The county rate of overdoses and deaths has radically increased, and RSYP’s data show that 15 percent of South County high school seniors have used opioids recreationally (excluding heroin).
They’re not “skulking” around town buying it from drug dealers, Michaels said. For the most part, they’re getting it from friends, relatives or at home.
This is because doctors are overprescribing, leaving excess pills in medicine cabinets. It’s a national problem, as well. And once that addiction starts, that’s one road to heroin use.
“Use of other drugs ups your likelihood to becoming addicted to heroin,” Michaels added.
While rates of teenage alcohol and cigarette use have declined, drug use rates have not declined at a similar rate.
Michaels and Butler, along with a panel of educators and a student, turned to the problem of how to keep adolescents from harming their growing brains.
Michaels said to avoid threats or shaming, and to start talking to children while they’re young. “The average age of experimentation is around 12 years,” she said. Talking with young people about related safety, driving, legal and health issues was also a good idea, she added.
“Keep your kids so busy that they don’t have an opportunity,” Michaels said. “After school is the riskiest time.”
Both Mt. Everett Regional High School Principal Glenn Devoti and Monument Mountain Regional High School Principal Marianne Young said the schools are doing a lot of prevention education and after-school programming to keep kids busy.
“But drugs are a powerful force,” Young said.
Parents in the audience talked about ways to deal with peer pressure and suggestions for what kids can say when being offered drugs. “I’m deathly allergic,” said one parent, as a possible excuse.
“Peer pressure alone won’t necessarily be the turning point for a kid,” Butler said. “A lot of kids can stand up to it.” She said there should be a “social norms campaign” to do away with this idea that “everybody’s doing it — not everybody is.”
The vulnerability in adolescence is to “not feel popular,” she added.

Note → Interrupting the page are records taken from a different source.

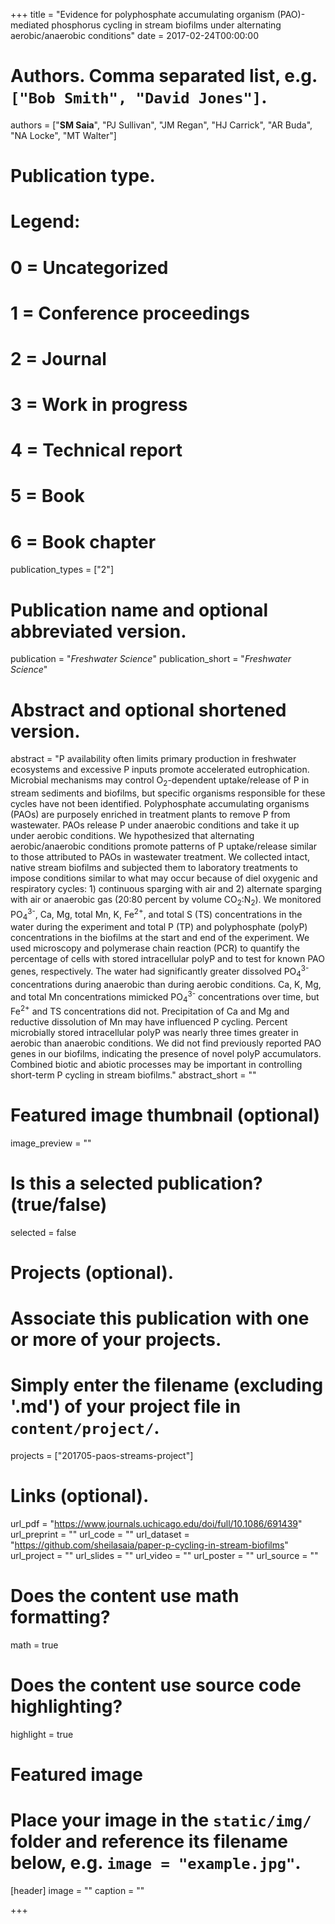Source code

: +++
title = "Evidence for polyphosphate accumulating organism (PAO)-mediated phosphorus cycling in stream biofilms under alternating aerobic/anaerobic conditions"
date = 2017-02-24T00:00:00

# Authors. Comma separated list, e.g. `["Bob Smith", "David Jones"]`.
authors = ["**SM Saia**", "PJ Sullivan", "JM Regan", "HJ Carrick", "AR Buda", "NA Locke", "MT Walter"]

# Publication type.
# Legend:
# 0 = Uncategorized
# 1 = Conference proceedings
# 2 = Journal
# 3 = Work in progress
# 4 = Technical report
# 5 = Book
# 6 = Book chapter
publication_types = ["2"]

# Publication name and optional abbreviated version.
publication = "*Freshwater Science*"
publication_short = "*Freshwater Science*"

# Abstract and optional shortened version.
abstract = "P availability often limits primary production in freshwater ecosystems and excessive P inputs promote accelerated eutrophication. Microbial mechanisms may control O<sub>2</sub>-dependent uptake/release of P in stream sediments and biofilms, but specific organisms responsible for these cycles have not been identified. Polyphosphate accumulating organisms (PAOs) are purposely enriched in treatment plants to remove P from wastewater. PAOs release P under anaerobic conditions and take it up under aerobic conditions. We hypothesized that alternating aerobic/anaerobic conditions promote patterns of P uptake/release similar to those attributed to PAOs in wastewater treatment. We collected intact, native stream biofilms and subjected them to laboratory treatments to impose conditions similar to what may occur because of diel oxygenic and respiratory cycles: 1) continuous sparging with air and 2) alternate sparging with air or anaerobic gas (20:80 percent by volume CO<sub>2</sub>:N<sub>2</sub>). We monitored PO<sub>4</sub><sup>3-</sup>, Ca, Mg, total Mn, K, Fe<sup>2+</sup>, and total S (TS) concentrations in the water during the experiment and total P (TP) and polyphosphate (polyP) concentrations in the biofilms at the start and end of the experiment. We used microscopy and polymerase chain reaction (PCR) to quantify the percentage of cells with stored intracellular polyP and to test for known PAO genes, respectively. The water had significantly greater dissolved PO<sub>4</sub><sup>3-</sup> concentrations during anaerobic than during aerobic conditions. Ca, K, Mg, and total Mn concentrations mimicked PO<sub>4</sub><sup>3-</sup> concentrations over time, but Fe<sup>2+</sup> and TS concentrations did not. Precipitation of Ca and Mg and reductive dissolution of Mn may have influenced P cycling. Percent microbially stored intracellular polyP was nearly three times greater in aerobic than anaerobic conditions. We did not find previously reported PAO genes in our biofilms, indicating the presence of novel polyP accumulators. Combined biotic and abiotic processes may be important in controlling short-term P cycling in stream biofilms."
abstract_short = ""

# Featured image thumbnail (optional)
image_preview = ""

# Is this a selected publication? (true/false)
selected = false

# Projects (optional).
#   Associate this publication with one or more of your projects.
#   Simply enter the filename (excluding '.md') of your project file in `content/project/`.
projects = ["201705-paos-streams-project"]

# Links (optional).
url_pdf = "https://www.journals.uchicago.edu/doi/full/10.1086/691439"
url_preprint = ""
url_code = ""
url_dataset = "https://github.com/sheilasaia/paper-p-cycling-in-stream-biofilms"
url_project = ""
url_slides = ""
url_video = ""
url_poster = ""
url_source = ""

# Does the content use math formatting?
math = true

# Does the content use source code highlighting?
highlight = true

# Featured image
# Place your image in the `static/img/` folder and reference its filename below, e.g. `image = "example.jpg"`.
[header]
image = ""
caption = ""

+++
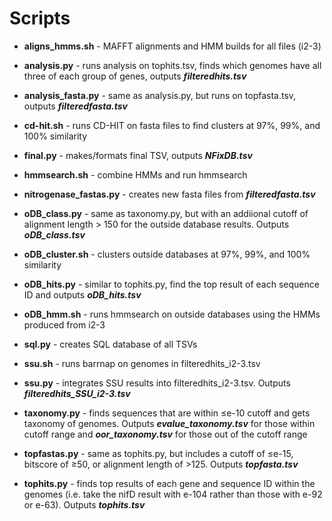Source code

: # Scripts

+ **aligns_hmms.sh** - MAFFT alignments and HMM builds for all files (i2-3)

+ **analysis.py** - runs analysis on tophits.tsv, finds which genomes have all three of each group of genes, outputs ***filteredhits.tsv***

+ **analysis_fasta.py** - same as analysis.py, but runs on topfasta.tsv, outputs ***filteredfasta.tsv***

+ **cd-hit.sh** - runs CD-HIT on fasta files to find clusters at 97%, 99%, and 100% similarity

+ **final.py** - makes/formats final TSV, outputs ***NFixDB.tsv***

+ **hmmsearch.sh** - combine HMMs and run hmmsearch

+ **nitrogenase_fastas.py** - creates new fasta files from ***filteredfasta.tsv***

+ **oDB_class.py** - same as taxonomy.py, but with an addiional cutoff of alignment length > 150 for the outside database results. Outputs ***oDB_class.tsv***

+ **oDB_cluster.sh** - clusters outside databases at 97%, 99%, and 100% similarity

+ **oDB_hits.py** - similar to tophits.py, find the top result of each sequence ID and outputs ***oDB_hits.tsv***

+ **oDB_hmm.sh** - runs hmmsearch on outside databases using the HMMs produced from i2-3

+ **sql.py** - creates SQL database of all TSVs

+ **ssu.sh** - runs barrnap on genomes in filteredhits_i2-3.tsv

+ **ssu.py** - integrates SSU results into filteredhits_i2-3.tsv. Outputs ***filteredhits_SSU_i2-3.tsv***

+ **taxonomy.py** - finds sequences that are within ≤e-10 cutoff and gets taxonomy of genomes. Outputs ***evalue_taxonomy.tsv*** for those within cutoff range and ***oor_taxonomy.tsv*** for those out of the cutoff range

+ **topfastas.py** - same as tophits.py, but includes a cutoff of ≤e-15, bitscore of ≥50, or alignment length of >125. Outputs ***topfasta.tsv***

+ **tophits.py** - finds top results of each gene and sequence ID within the genomes (i.e. take the nifD result with e-104 rather than those with e-92 or e-63). Outputs ***tophits.tsv***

Butler says one danger is that it takes years for the effects of adolescent drug use to set in, so young people “don’t feel the impact right away.”
Then there are the parents to deal with, Butler said, like the ones who come home and say, “Oh my God, I had a terrible day — I need a drink.”
Don’t do that in front of the kids.
Then there was a discussion about the impact of legal recreational marijuana and the message that will send, especially if parents are picking up their pot along with their cigarettes and milk.
Devoti had some advice, and an interesting observation. “Don’t tell war stories about your own youth — kids will try to top that or equate it as a license,” he said. “Kids used to experiment with a sense of invulnerability. Kids who are experimenting now are experimenting with a sense of hopelessness.”
“The tone of our society has become very chaotic and stressful for people,” Butler said. “Children are affected by that. I wish for comfort in all our lives so it can trickle into our children’s lives.”